*** RECORDS SHOWN ***

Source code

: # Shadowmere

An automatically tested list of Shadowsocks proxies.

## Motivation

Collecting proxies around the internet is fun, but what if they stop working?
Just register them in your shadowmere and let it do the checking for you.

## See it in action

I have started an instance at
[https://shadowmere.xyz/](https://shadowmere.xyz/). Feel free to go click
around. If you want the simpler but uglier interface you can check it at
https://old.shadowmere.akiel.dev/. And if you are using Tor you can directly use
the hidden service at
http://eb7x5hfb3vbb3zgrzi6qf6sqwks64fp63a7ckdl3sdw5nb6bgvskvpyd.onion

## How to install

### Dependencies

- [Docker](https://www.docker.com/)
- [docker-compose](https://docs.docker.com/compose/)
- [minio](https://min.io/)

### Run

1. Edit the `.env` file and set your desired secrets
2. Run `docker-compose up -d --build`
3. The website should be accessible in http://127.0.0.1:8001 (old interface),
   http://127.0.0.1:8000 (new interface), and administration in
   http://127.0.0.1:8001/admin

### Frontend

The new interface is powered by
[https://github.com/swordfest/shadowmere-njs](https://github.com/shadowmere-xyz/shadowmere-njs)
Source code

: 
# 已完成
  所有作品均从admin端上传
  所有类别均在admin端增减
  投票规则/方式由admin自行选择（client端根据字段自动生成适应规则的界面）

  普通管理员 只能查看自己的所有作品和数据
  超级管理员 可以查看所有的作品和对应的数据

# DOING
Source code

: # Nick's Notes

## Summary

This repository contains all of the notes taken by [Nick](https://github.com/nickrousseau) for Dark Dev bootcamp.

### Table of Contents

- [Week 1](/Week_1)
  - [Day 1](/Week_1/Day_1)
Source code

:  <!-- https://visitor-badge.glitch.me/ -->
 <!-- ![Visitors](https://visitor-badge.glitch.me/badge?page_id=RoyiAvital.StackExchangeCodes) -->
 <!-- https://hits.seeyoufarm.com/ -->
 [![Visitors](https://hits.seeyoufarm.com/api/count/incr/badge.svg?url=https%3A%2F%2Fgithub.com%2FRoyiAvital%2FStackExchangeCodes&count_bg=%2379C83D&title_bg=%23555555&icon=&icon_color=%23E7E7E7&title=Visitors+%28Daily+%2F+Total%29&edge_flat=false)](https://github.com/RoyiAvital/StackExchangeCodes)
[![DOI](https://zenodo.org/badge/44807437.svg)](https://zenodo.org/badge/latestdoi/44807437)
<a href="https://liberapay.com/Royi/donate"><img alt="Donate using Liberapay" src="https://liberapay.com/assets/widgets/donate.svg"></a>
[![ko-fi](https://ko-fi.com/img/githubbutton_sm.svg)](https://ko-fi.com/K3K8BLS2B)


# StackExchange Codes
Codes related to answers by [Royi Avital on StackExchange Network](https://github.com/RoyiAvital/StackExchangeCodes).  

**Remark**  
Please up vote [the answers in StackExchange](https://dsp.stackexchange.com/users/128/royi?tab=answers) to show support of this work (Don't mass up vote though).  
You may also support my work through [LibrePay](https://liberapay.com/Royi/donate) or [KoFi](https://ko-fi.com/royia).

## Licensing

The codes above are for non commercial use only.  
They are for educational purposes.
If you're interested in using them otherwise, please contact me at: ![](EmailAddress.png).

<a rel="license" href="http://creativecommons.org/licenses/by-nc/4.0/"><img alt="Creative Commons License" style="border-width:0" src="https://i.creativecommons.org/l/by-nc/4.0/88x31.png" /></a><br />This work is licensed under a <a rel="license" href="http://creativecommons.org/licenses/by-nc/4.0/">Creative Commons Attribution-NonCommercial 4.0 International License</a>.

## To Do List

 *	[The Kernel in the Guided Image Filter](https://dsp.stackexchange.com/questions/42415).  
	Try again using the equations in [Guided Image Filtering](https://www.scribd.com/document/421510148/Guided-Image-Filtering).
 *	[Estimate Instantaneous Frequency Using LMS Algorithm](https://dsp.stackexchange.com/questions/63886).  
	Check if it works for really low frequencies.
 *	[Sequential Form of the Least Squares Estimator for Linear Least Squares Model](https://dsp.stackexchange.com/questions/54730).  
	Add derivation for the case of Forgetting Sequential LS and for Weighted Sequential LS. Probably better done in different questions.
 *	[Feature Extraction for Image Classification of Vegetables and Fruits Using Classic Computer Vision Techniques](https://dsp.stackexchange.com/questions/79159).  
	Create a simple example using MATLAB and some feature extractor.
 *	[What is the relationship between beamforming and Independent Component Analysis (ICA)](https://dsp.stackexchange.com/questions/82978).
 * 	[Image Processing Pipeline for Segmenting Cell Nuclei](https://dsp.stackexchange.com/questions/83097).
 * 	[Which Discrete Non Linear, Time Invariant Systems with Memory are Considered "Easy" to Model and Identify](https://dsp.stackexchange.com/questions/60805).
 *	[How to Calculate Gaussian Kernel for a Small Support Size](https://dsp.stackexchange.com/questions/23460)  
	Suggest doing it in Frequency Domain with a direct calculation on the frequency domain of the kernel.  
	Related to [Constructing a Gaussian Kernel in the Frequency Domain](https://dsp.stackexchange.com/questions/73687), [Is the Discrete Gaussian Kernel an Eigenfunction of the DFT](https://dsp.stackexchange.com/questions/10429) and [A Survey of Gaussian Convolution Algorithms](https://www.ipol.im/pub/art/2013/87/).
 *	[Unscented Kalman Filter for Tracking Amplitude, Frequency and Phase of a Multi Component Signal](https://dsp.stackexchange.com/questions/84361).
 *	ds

*** End of RECORDS SHOWN ***

ACTIVITY: Find the word "RoyiAvital" in the entries, then copy out every line that has it.

TASK ANSWER:
 <!-- ![Visitors](https://visitor-badge.glitch.me/badge?page_id=RoyiAvital.StackExchangeCodes) -->
 [![Visitors](https://hits.seeyoufarm.com/api/count/incr/badge.svg?url=https%3A%2F%2Fgithub.com%2FRoyiAvital%2FStackExchangeCodes&count_bg=%2379C83D&title_bg=%23555555&icon=&icon_color=%23E7E7E7&title=Visitors+%28Daily+%2F+Total%29&edge_flat=false)](https://github.com/RoyiAvital/StackExchangeCodes)
Codes related to answers by [Royi Avital on StackExchange Network](https://github.com/RoyiAvital/StackExchangeCodes).  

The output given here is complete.